#### REQUIREMENT:
For every line in the entries that contains "various", show the whole line.

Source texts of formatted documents
=== Begin Enclosure ===

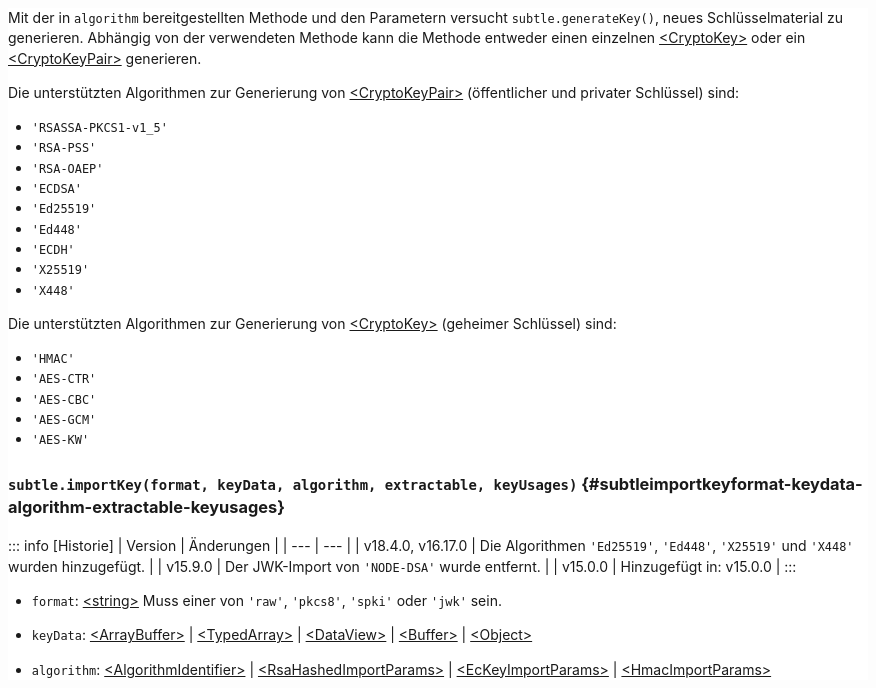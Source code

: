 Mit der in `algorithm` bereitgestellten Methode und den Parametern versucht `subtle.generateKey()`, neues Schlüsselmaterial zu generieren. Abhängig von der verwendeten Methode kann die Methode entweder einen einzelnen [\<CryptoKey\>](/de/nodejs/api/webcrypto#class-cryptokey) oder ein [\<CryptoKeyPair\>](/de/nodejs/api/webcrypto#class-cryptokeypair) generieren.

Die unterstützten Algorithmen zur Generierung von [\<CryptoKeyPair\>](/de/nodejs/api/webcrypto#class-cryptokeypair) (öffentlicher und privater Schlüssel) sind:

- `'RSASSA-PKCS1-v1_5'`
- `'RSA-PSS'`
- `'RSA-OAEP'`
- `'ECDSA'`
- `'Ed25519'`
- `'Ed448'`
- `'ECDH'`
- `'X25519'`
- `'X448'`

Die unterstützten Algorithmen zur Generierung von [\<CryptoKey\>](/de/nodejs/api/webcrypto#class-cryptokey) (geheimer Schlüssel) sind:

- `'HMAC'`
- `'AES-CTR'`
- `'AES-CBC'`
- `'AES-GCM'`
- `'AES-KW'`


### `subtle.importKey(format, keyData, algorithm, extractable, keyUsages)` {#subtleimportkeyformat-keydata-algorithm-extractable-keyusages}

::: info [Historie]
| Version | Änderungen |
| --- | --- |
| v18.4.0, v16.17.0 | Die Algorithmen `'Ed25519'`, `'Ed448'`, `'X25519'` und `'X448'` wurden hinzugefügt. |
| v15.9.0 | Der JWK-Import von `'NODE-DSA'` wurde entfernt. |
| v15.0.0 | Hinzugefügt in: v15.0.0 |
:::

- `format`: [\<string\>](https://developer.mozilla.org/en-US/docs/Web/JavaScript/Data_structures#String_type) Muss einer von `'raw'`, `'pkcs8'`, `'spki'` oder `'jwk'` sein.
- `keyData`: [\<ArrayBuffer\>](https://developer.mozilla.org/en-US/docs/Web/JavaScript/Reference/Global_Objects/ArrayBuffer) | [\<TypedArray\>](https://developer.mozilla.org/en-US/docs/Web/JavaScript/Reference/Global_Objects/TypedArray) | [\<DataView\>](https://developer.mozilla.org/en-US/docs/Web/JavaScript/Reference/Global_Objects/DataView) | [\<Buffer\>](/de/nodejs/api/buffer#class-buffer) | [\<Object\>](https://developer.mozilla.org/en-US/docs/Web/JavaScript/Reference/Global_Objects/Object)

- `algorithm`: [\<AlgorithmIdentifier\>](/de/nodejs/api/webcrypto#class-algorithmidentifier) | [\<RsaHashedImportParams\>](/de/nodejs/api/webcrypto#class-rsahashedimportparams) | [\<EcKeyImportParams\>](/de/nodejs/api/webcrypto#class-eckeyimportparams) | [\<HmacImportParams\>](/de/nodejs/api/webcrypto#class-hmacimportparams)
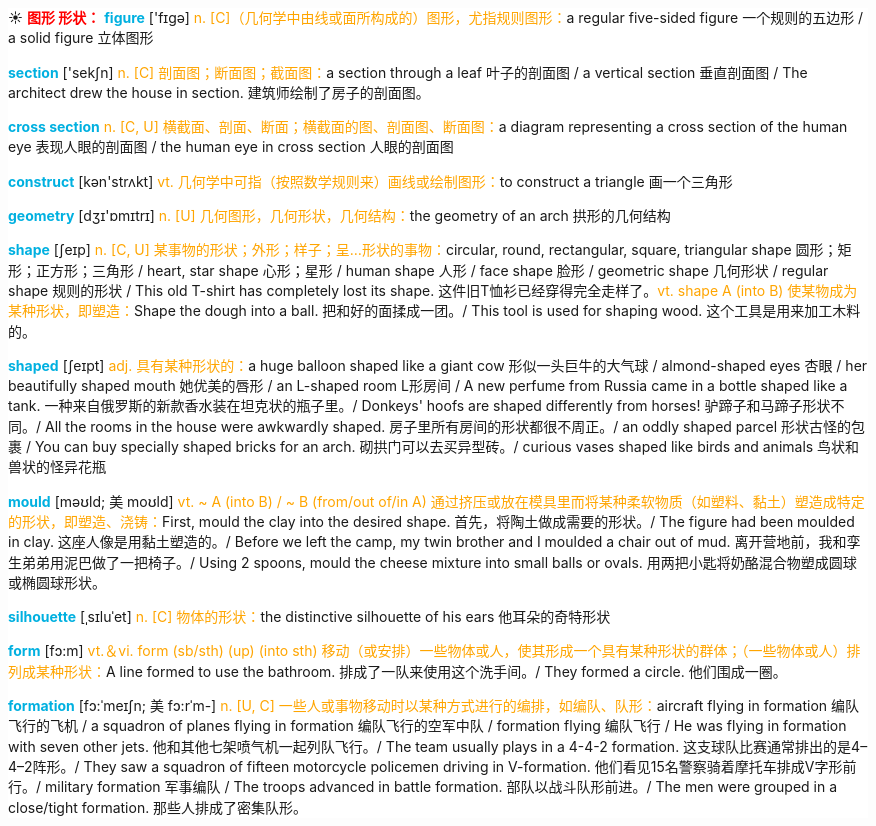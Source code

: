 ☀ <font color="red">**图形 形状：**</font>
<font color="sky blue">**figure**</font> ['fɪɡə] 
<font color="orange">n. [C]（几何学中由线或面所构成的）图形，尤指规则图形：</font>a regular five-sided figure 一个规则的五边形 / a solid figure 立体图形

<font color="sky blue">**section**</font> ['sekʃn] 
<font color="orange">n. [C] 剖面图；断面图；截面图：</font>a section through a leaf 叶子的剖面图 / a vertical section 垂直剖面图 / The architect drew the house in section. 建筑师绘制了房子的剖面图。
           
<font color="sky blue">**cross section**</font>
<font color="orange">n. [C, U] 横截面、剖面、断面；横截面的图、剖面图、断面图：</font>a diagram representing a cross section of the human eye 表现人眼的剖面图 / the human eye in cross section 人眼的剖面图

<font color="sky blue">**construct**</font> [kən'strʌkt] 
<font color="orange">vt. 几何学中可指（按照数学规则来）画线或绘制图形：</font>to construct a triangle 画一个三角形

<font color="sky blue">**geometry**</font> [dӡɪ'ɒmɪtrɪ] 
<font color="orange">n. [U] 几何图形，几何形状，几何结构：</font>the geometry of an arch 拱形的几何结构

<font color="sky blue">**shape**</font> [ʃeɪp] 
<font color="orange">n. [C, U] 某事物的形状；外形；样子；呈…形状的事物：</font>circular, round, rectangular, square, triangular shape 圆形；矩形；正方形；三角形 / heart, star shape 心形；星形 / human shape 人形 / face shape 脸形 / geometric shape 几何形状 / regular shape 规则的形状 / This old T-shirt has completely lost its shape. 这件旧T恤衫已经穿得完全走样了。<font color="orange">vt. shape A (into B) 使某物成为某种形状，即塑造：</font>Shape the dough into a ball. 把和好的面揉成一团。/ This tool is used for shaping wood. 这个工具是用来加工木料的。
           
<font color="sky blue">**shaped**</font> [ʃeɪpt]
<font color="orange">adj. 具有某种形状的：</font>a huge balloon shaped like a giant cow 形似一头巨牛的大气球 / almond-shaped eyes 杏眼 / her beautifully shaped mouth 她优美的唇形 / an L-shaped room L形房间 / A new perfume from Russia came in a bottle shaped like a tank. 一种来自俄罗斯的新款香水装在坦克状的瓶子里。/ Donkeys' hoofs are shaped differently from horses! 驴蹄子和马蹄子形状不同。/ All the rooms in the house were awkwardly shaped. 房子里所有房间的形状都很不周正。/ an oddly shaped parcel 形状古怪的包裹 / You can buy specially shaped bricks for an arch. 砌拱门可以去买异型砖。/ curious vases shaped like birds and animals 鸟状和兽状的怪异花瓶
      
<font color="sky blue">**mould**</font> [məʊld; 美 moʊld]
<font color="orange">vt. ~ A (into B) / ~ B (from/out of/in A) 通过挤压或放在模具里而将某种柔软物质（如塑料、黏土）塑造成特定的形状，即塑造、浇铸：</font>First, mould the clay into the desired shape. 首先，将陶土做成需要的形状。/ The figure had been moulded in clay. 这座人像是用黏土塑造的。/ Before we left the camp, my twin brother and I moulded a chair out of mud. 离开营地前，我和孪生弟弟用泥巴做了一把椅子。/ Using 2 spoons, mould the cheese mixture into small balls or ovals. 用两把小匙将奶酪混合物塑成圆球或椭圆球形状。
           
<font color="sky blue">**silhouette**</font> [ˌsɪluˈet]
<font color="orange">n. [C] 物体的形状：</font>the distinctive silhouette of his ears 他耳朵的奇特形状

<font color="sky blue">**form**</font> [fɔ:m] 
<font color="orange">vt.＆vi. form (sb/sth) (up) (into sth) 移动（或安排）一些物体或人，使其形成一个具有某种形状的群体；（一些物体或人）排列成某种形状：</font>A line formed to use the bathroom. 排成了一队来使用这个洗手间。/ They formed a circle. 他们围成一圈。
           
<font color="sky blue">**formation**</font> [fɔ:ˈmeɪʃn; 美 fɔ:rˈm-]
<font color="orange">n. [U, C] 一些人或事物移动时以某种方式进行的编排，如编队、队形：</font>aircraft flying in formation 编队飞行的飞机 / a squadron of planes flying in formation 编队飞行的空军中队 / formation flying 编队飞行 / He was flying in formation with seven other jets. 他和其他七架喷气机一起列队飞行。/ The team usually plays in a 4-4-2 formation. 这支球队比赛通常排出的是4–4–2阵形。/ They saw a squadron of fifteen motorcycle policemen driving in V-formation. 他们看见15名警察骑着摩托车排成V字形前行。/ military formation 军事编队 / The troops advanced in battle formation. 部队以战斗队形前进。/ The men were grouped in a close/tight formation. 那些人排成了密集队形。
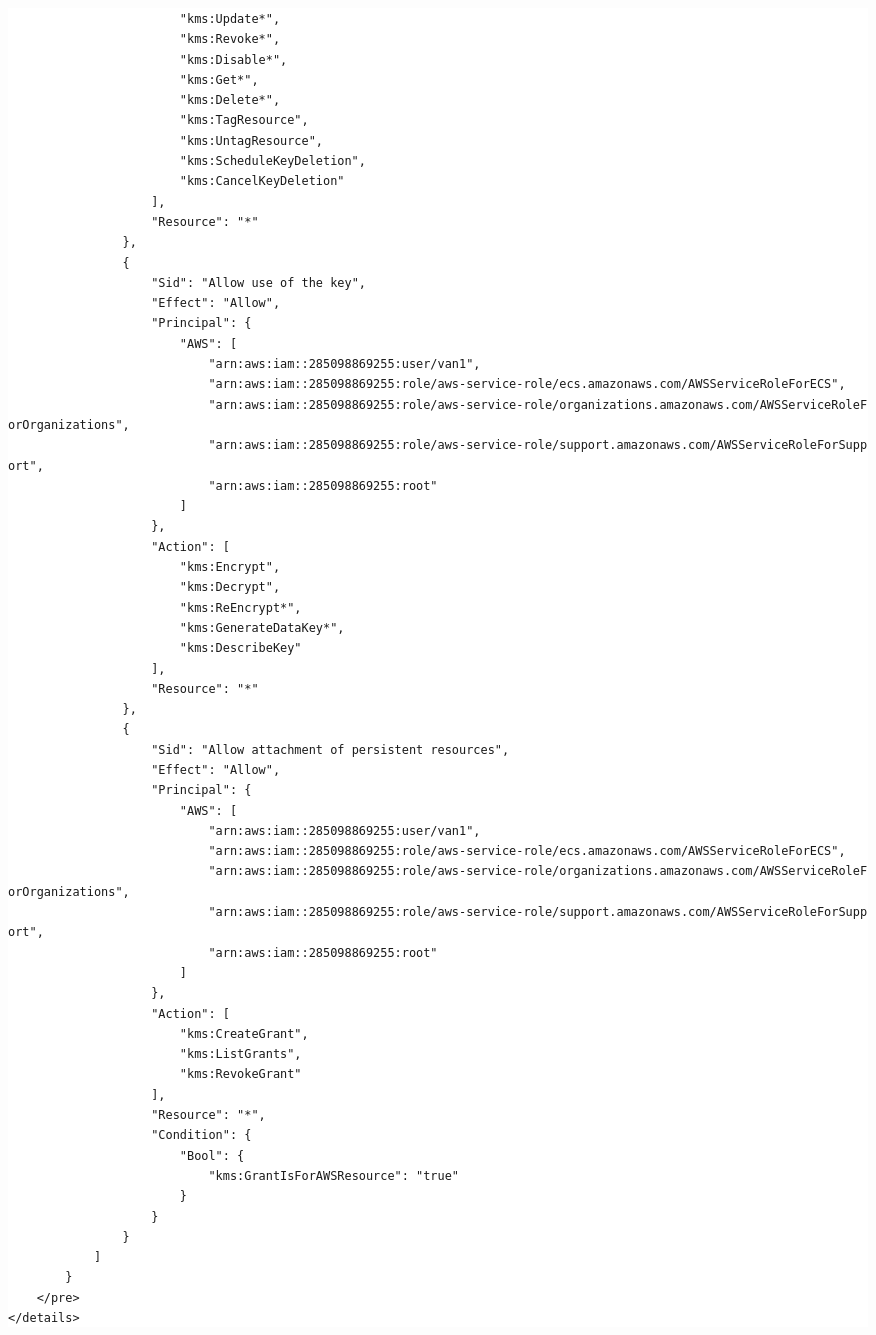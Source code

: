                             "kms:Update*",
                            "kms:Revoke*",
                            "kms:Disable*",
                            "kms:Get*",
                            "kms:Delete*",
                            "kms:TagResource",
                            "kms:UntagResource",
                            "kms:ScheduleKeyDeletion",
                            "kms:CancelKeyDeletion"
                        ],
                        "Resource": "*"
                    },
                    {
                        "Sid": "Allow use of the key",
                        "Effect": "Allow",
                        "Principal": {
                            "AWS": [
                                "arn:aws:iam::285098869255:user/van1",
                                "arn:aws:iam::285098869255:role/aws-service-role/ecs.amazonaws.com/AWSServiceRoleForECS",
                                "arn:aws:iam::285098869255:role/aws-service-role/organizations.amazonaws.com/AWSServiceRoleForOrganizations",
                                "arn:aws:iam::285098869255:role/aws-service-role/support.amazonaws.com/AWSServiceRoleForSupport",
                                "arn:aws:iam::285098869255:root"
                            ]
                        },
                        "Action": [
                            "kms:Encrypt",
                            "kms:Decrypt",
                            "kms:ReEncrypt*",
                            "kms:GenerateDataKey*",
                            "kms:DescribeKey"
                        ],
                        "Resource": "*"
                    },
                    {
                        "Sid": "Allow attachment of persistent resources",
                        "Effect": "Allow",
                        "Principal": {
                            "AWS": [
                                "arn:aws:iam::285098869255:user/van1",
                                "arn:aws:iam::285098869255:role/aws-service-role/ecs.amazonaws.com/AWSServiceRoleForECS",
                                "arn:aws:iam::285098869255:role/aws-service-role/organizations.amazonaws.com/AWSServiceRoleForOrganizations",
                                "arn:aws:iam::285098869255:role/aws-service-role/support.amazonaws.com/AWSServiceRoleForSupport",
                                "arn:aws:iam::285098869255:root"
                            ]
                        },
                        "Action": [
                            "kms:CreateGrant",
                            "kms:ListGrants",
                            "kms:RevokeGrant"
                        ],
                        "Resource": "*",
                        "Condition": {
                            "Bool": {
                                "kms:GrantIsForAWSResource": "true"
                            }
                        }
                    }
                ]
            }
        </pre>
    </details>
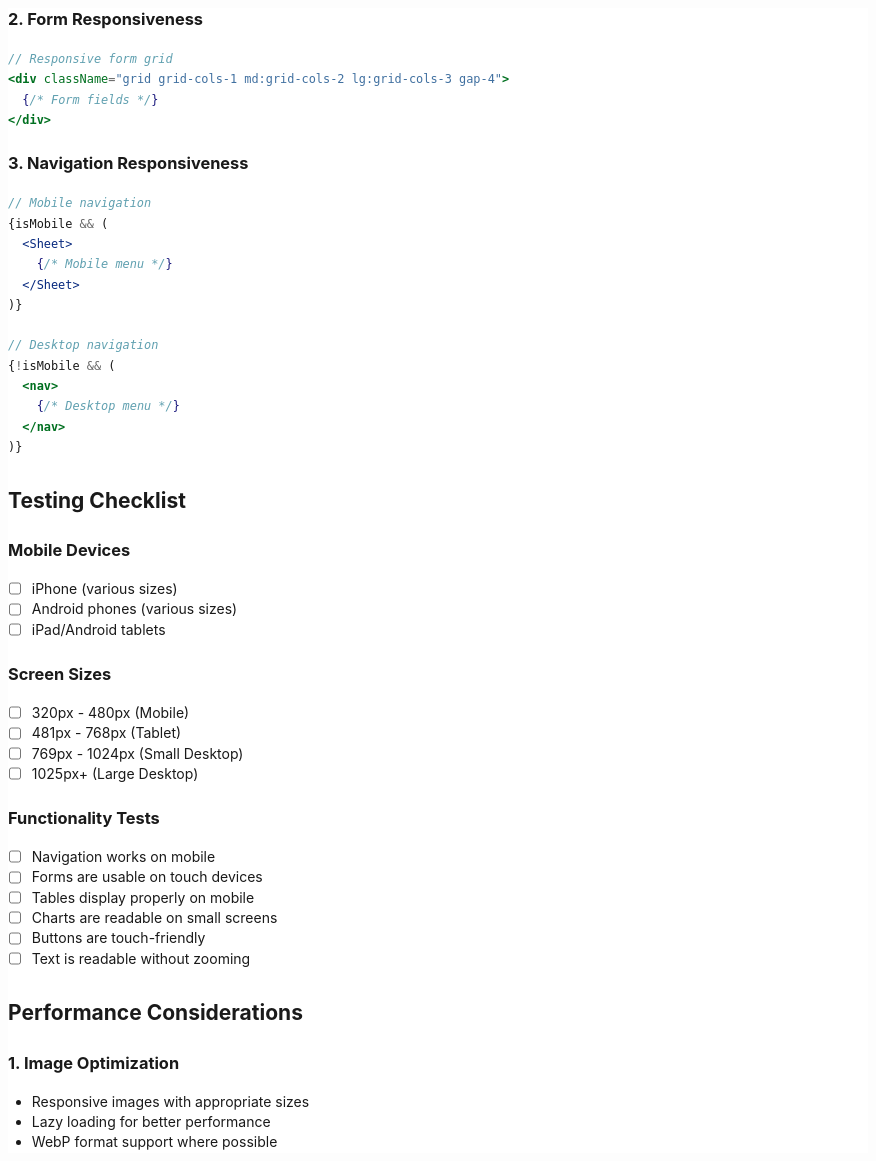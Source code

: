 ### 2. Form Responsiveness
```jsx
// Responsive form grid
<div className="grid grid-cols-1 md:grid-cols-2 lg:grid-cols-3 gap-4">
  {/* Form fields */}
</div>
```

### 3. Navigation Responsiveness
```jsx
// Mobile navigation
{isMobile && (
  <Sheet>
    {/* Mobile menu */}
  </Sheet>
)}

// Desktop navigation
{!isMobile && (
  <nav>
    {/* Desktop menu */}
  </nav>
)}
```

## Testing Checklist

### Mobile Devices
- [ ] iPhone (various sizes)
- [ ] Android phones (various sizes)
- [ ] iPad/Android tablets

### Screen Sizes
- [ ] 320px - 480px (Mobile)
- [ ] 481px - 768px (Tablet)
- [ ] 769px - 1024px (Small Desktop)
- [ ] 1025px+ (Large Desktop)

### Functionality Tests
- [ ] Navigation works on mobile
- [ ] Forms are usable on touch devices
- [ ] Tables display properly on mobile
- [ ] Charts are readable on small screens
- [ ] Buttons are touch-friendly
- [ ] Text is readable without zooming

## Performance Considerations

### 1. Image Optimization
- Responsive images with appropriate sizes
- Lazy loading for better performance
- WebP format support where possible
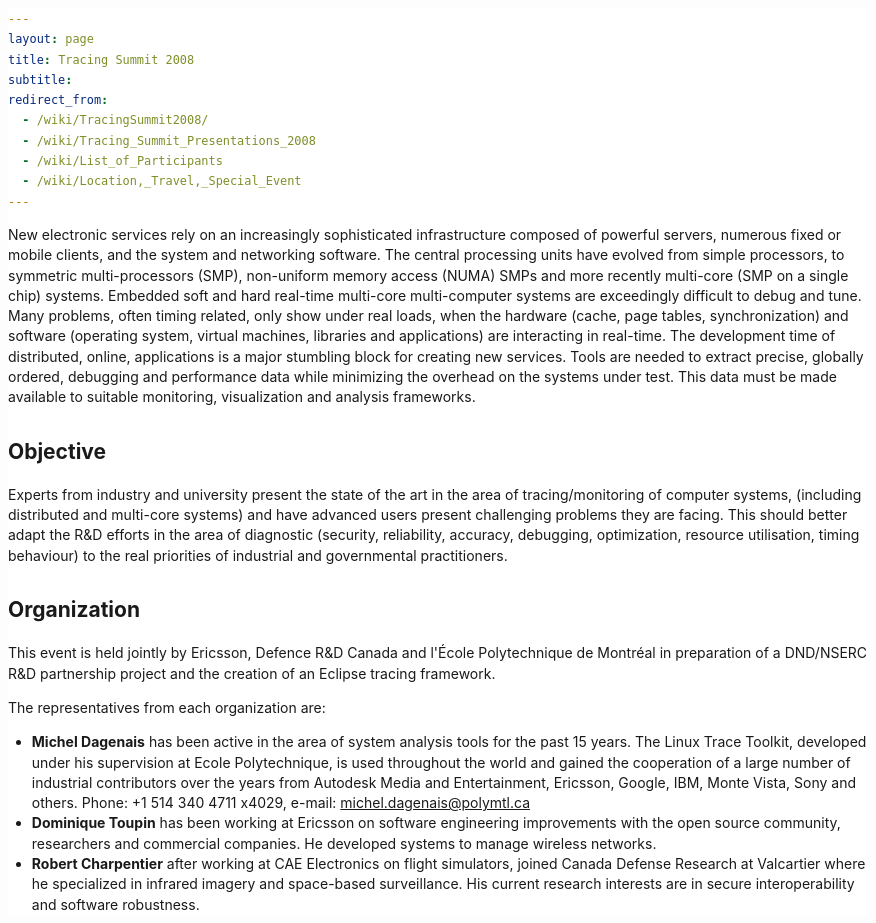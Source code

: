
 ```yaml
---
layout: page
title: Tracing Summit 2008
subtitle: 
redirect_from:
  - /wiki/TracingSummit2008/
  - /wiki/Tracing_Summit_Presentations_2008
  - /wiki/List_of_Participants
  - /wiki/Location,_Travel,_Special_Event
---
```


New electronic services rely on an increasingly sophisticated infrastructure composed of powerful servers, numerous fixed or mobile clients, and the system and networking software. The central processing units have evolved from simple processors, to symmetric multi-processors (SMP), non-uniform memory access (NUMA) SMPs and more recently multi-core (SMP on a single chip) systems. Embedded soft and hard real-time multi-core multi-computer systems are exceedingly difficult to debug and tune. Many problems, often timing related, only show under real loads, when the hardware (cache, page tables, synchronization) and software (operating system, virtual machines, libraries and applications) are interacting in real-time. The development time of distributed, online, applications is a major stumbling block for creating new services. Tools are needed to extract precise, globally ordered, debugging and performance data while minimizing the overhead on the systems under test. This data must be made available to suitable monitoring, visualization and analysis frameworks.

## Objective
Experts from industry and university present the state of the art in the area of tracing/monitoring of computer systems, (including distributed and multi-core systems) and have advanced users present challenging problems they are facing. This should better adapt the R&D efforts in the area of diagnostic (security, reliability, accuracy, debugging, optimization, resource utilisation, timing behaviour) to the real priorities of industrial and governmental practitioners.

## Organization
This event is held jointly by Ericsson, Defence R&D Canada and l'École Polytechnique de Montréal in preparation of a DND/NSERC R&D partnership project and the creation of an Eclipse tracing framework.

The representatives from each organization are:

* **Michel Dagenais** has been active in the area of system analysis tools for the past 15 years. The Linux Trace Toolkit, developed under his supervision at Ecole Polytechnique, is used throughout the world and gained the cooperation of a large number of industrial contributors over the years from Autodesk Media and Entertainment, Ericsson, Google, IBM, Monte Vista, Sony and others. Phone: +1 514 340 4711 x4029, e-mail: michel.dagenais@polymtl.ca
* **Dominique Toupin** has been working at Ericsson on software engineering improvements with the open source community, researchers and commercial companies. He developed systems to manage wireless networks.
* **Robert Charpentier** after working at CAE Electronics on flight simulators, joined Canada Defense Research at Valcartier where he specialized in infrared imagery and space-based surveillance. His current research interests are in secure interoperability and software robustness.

=== End Enclosure ===

#### RESPONSE AREA:
- [ ] iPhone (various sizes)
- [ ] Android phones (various sizes)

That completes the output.